ASSIGNMENT —
Every line from the line containing "And It may be" through the final line below is to be repeated exactly; no other line is.

SOURCE DATA —
>>

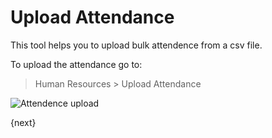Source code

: <!-- add-breadcrumbs -->
<!-- add-breadcrumbs -->
# Upload Attendance

This tool helps you to upload bulk attendence from a csv file.

To upload the attendance go to:

> Human Resources > Upload Attendance

<img class="screenshot" alt="Attendence upload" src="/docs/assets/img/human-resources/attendence-upload.png">

{next}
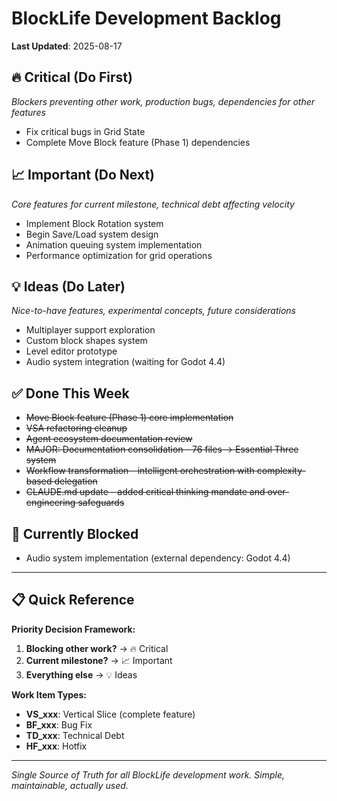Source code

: # BlockLife Development Backlog

**Last Updated**: 2025-08-17

## 🔥 Critical (Do First)
*Blockers preventing other work, production bugs, dependencies for other features*

- Fix critical bugs in Grid State
- Complete Move Block feature (Phase 1) dependencies

## 📈 Important (Do Next)  
*Core features for current milestone, technical debt affecting velocity*

- Implement Block Rotation system
- Begin Save/Load system design
- Animation queuing system implementation
- Performance optimization for grid operations

## 💡 Ideas (Do Later)
*Nice-to-have features, experimental concepts, future considerations*

- Multiplayer support exploration
- Custom block shapes system
- Level editor prototype
- Audio system integration (waiting for Godot 4.4)

## ✅ Done This Week
- ~~Move Block feature (Phase 1) core implementation~~
- ~~VSA refactoring cleanup~~
- ~~Agent ecosystem documentation review~~
- ~~MAJOR: Documentation consolidation - 76 files → Essential Three system~~
- ~~Workflow transformation - intelligent orchestration with complexity-based delegation~~
- ~~CLAUDE.md update - added critical thinking mandate and over-engineering safeguards~~

## 🚧 Currently Blocked
- Audio system implementation (external dependency: Godot 4.4)

---

## 📋 Quick Reference

**Priority Decision Framework:**
1. **Blocking other work?** → 🔥 Critical
2. **Current milestone?** → 📈 Important  
3. **Everything else** → 💡 Ideas

**Work Item Types:**
- **VS_xxx**: Vertical Slice (complete feature)
- **BF_xxx**: Bug Fix
- **TD_xxx**: Technical Debt
- **HF_xxx**: Hotfix

---
*Single Source of Truth for all BlockLife development work. Simple, maintainable, actually used.*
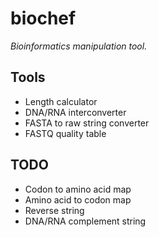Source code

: # biochef

_Bioinformatics manipulation tool._

## Tools
- Length calculator
- DNA/RNA interconverter
- FASTA to raw string converter
- FASTQ quality table

## TODO
- Codon to amino acid map
- Amino acid to codon map
- Reverse string
- DNA/RNA complement string
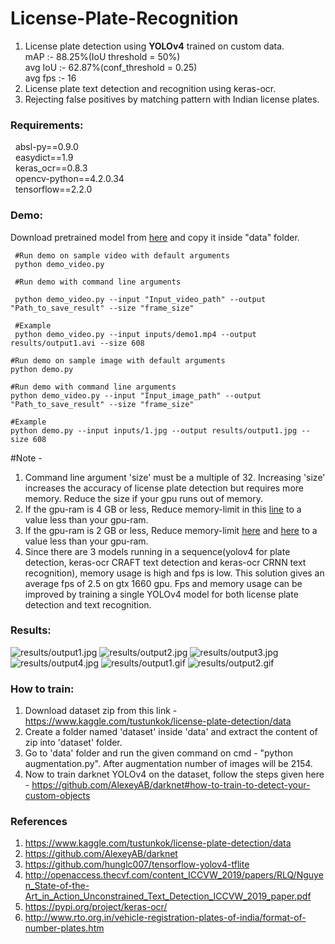# License-Plate-Recognition
1. License plate detection using **YOLOv4** trained on custom data. </br>
  mAP :- 88.25%(IoU threshold = 50%) </br>
  avg IoU :- 62.87%(conf_threshold = 0.25) </br>
  avg fps :- 16 </br>
2. License plate text detection and recognition using keras-ocr. </br>
3. Rejecting false positives by matching pattern with Indian license plates. </br>

### Requirements:
&nbsp; absl-py==0.9.0 </br>
&nbsp; easydict==1.9 </br>
&nbsp; keras_ocr==0.8.3 </br>
&nbsp; opencv-python==4.2.0.34 </br>
&nbsp; tensorflow==2.2.0 </br>

### Demo:
Download pretrained model from [here](https://drive.google.com/file/d/1cAcL8E3segwC10vP404MZBi1sBRv-it-/view?usp=sharing) and copy it inside "data" folder. </br>
<pre><code> #Run demo on sample video with default arguments
 python demo_video.py
 
 #Run demo with command line arguments </br>
 python demo_video.py --input "Input_video_path" --output "Path_to_save_result" --size "frame_size"
 
 #Example
 python demo_video.py --input inputs/demo1.mp4 --output results/output1.avi --size 608 </code></pre>

<pre><code>#Run demo on sample image with default arguments
python demo.py

#Run demo with command line arguments
python demo_video.py --input "Input_image_path" --output "Path_to_save_result" --size "frame_size"

#Example
python demo.py --input inputs/1.jpg --output results/output1.jpg --size 608 </code></pre>

#Note - 
1. Command line argument 'size' must be a multiple of 32. Increasing 'size' increases the accuracy of license plate detection but requires more memory. Reduce the size if your gpu runs out of memory.
2. If the gpu-ram is 4 GB or less, Reduce memory-limit in this [line](https://github.com/keshavoct98/License-Plate-Recognition/blob/be64d2e01e2d1d9ef54fc36dd931a3f9b74a6c82/demo_video.py#L17) to a value less than your gpu-ram.
3. If the gpu-ram is 2 GB or less, Reduce memory-limit [here](https://github.com/keshavoct98/License-Plate-Recognition/blob/be64d2e01e2d1d9ef54fc36dd931a3f9b74a6c82/demo.py#L17) and [here](https://github.com/keshavoct98/License-Plate-Recognition/blob/be64d2e01e2d1d9ef54fc36dd931a3f9b74a6c82/demo_video.py#L17) to a value less than your gpu-ram.
4. Since there are 3 models running in a sequence(yolov4 for plate detection, keras-ocr CRAFT text detection and keras-ocr CRNN text recognition), memory usage is high and fps is low. This solution gives an average fps of 2.5 on gtx 1660 gpu.
Fps and memory usage can be improved by training a single YOLOv4 model for both license plate detection and text recognition.

### Results:
![results/output1.jpg](https://github.com/keshavoct98/License-Plate-Recognition/blob/master/results/output1.jpg)
![results/output2.jpg](https://github.com/keshavoct98/License-Plate-Recognition/blob/master/results/output2.jpg)
![results/output3.jpg](https://github.com/keshavoct98/License-Plate-Recognition/blob/master/results/output3.jpg)
![results/output4.jpg](https://github.com/keshavoct98/License-Plate-Recognition/blob/master/results/output4.jpg)
![results/output1.gif](https://github.com/keshavoct98/License-Plate-Recognition/blob/master/results/output1.gif)
![results/output2.gif](https://github.com/keshavoct98/License-Plate-Recognition/blob/master/results/output2.gif)

### How to train:
1. Download dataset zip from this link - https://www.kaggle.com/tustunkok/license-plate-detection/data
2. Create a folder named 'dataset' inside 'data' and extract the content of zip into 'dataset' folder.
3. Go to 'data' folder and run the given command on cmd - "python augmentation.py". After augmentation number of images will be 2154.
4. Now to train darknet YOLOv4 on the dataset, follow the steps given here - https://github.com/AlexeyAB/darknet#how-to-train-to-detect-your-custom-objects

### References
1. https://www.kaggle.com/tustunkok/license-plate-detection/data </br>
2. https://github.com/AlexeyAB/darknet </br>
3. https://github.com/hunglc007/tensorflow-yolov4-tflite </br>
4. http://openaccess.thecvf.com/content_ICCVW_2019/papers/RLQ/Nguyen_State-of-the-Art_in_Action_Unconstrained_Text_Detection_ICCVW_2019_paper.pdf </br>
5. https://pypi.org/project/keras-ocr/ </br>
6. http://www.rto.org.in/vehicle-registration-plates-of-india/format-of-number-plates.htm
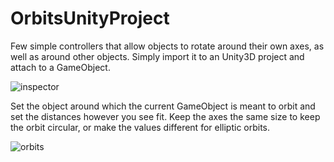 # OrbitsUnityProject
Few simple controllers that allow objects to rotate around their own axes, as well as around other objects.
Simply import it to an Unity3D project and attach to a GameObject.

![inspector](https://user-images.githubusercontent.com/19371732/156648635-32533c3d-a2de-4729-a45e-b4a03ea9d0f7.png)

Set the object around which the current GameObject is meant to orbit and set the distances however you see fit. 
Keep the axes the same size to keep the orbit circular, or make the values different for elliptic orbits.

![orbits](https://user-images.githubusercontent.com/19371732/156653722-bcd357df-3031-4dc5-84f1-0971921efeef.gif)
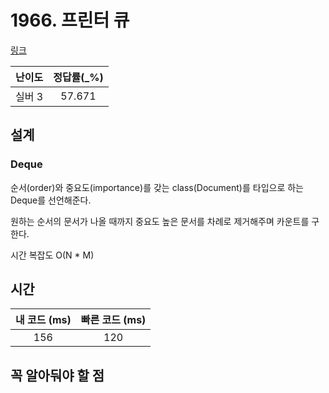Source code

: # 1966. 프린터 큐 

[링크](https://www.acmicpc.net/problem/1966)

| 난이도  | 정답률(\_%) |
| :-----: | :---------: |
| 실버 3 |   57.671    |

## 설계

### Deque
순서(order)와 중요도(importance)를 갖는 class(Document)를 타입으로 하는 Deque를 선언해준다.
 
원하는 순서의 문서가 나올 때까지 중요도 높은 문서를 차례로 제거해주며 카운트를 구한다.

시간 복잡도 O(N * M)

## 시간

| 내 코드 (ms) | 빠른 코드 (ms) |
| :----------: | :------------: |
|     156      |      120      |

## 꼭 알아둬야 할 점
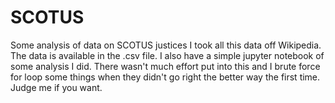 # SCOTUS
Some analysis of data on SCOTUS justices
I took all this data off Wikipedia. The data is available in the .csv file. I also have a simple jupyter notebook of some analysis I did.
There wasn't much effort put into this and I brute force for loop some things when they didn't go right the better way the first time. Judge me if you want.
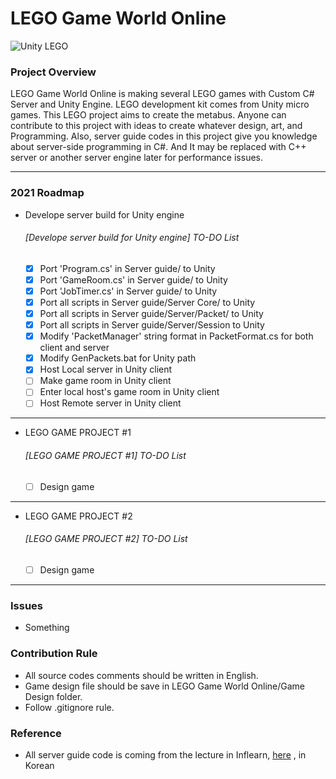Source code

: <!-- Heading -->
# LEGO Game World Online

![Unity LEGO](https://connect-prd-cdn.unity.com/20201014/learn/images/a4726d1c-37f2-4f58-8f18-ae3605552493_Hub_image_1800x1000.png)

### Project Overview
 LEGO Game World Online is making several LEGO games with Custom C# Server and Unity Engine. 
 LEGO development kit comes from Unity micro games.
 This LEGO project aims to create the metabus.
 Anyone can contribute to this project with ideas to create whatever design, art, and Programming. 
 Also, server guide codes in this project give you knowledge about server-side programming in C#. 
 And It may be replaced with C++ server or another server engine later for performance issues.

___

### 2021 Roadmap
 - Develope server build for Unity engine
    ###### [Develope server build for Unity engine] TO-DO List
      - [X] Port 'Program.cs' in Server guide/ to Unity
      - [X] Port 'GameRoom.cs' in Server guide/ to Unity
      - [X] Port 'JobTimer.cs' in Server guide/ to Unity
      - [X] Port all scripts in Server guide/Server Core/ to Unity
      - [X] Port all scripts in Server guide/Server/Packet/ to Unity
      - [X] Port all scripts in Server guide/Server/Session to Unity
      - [X] Modify 'PacketManager' string format in PacketFormat.cs for both client and server
      - [X] Modify GenPackets.bat for Unity path
      - [X] Host Local server in Unity client
      - [ ] Make game room in Unity client
      - [ ] Enter local host's game room in Unity client
      - [ ] Host Remote server in Unity client
___

 - LEGO GAME PROJECT #1
    ###### [LEGO GAME PROJECT #1] TO-DO List
      - [ ] Design game
 
___

 - LEGO GAME PROJECT #2
    ###### [LEGO GAME PROJECT #2] TO-DO List
      - [ ] Design game

___

### Issues
 - Something

### Contribution Rule
 - All source codes comments should be written in English.
 - Game design file should be save in LEGO Game World Online/Game Design folder.
 - Follow .gitignore rule.

### Reference
 - All server guide code is coming from the lecture in Inflearn, [here](https://www.inflearn.com/course/%EC%9C%A0%EB%8B%88%ED%8B%B0-MMORPG-%EA%B0%9C%EB%B0%9C-part1#) , in Korean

<<

SOLUTION TO THIS PROBLEM —
 And It may be replaced with C++ server or another server engine later for performance issues.

___

### 2021 Roadmap
 - Develope server build for Unity engine
    ###### [Develope server build for Unity engine] TO-DO List
      - [X] Port 'Program.cs' in Server guide/ to Unity
      - [X] Port 'GameRoom.cs' in Server guide/ to Unity
      - [X] Port 'JobTimer.cs' in Server guide/ to Unity
      - [X] Port all scripts in Server guide/Server Core/ to Unity
      - [X] Port all scripts in Server guide/Server/Packet/ to Unity
      - [X] Port all scripts in Server guide/Server/Session to Unity
      - [X] Modify 'PacketManager' string format in PacketFormat.cs for both client and server
      - [X] Modify GenPackets.bat for Unity path
      - [X] Host Local server in Unity client
      - [ ] Make game room in Unity client
      - [ ] Enter local host's game room in Unity client
      - [ ] Host Remote server in Unity client
___

 - LEGO GAME PROJECT #1
    ###### [LEGO GAME PROJECT #1] TO-DO List
      - [ ] Design game
 
___

 - LEGO GAME PROJECT #2
    ###### [LEGO GAME PROJECT #2] TO-DO List
      - [ ] Design game

___

### Issues
 - Something

### Contribution Rule
 - All source codes comments should be written in English.
 - Game design file should be save in LEGO Game World Online/Game Design folder.
 - Follow .gitignore rule.

### Reference
 - All server guide code is coming from the lecture in Inflearn, [here](https://www.inflearn.com/course/%EC%9C%A0%EB%8B%88%ED%8B%B0-MMORPG-%EA%B0%9C%EB%B0%9C-part1#) , in Korean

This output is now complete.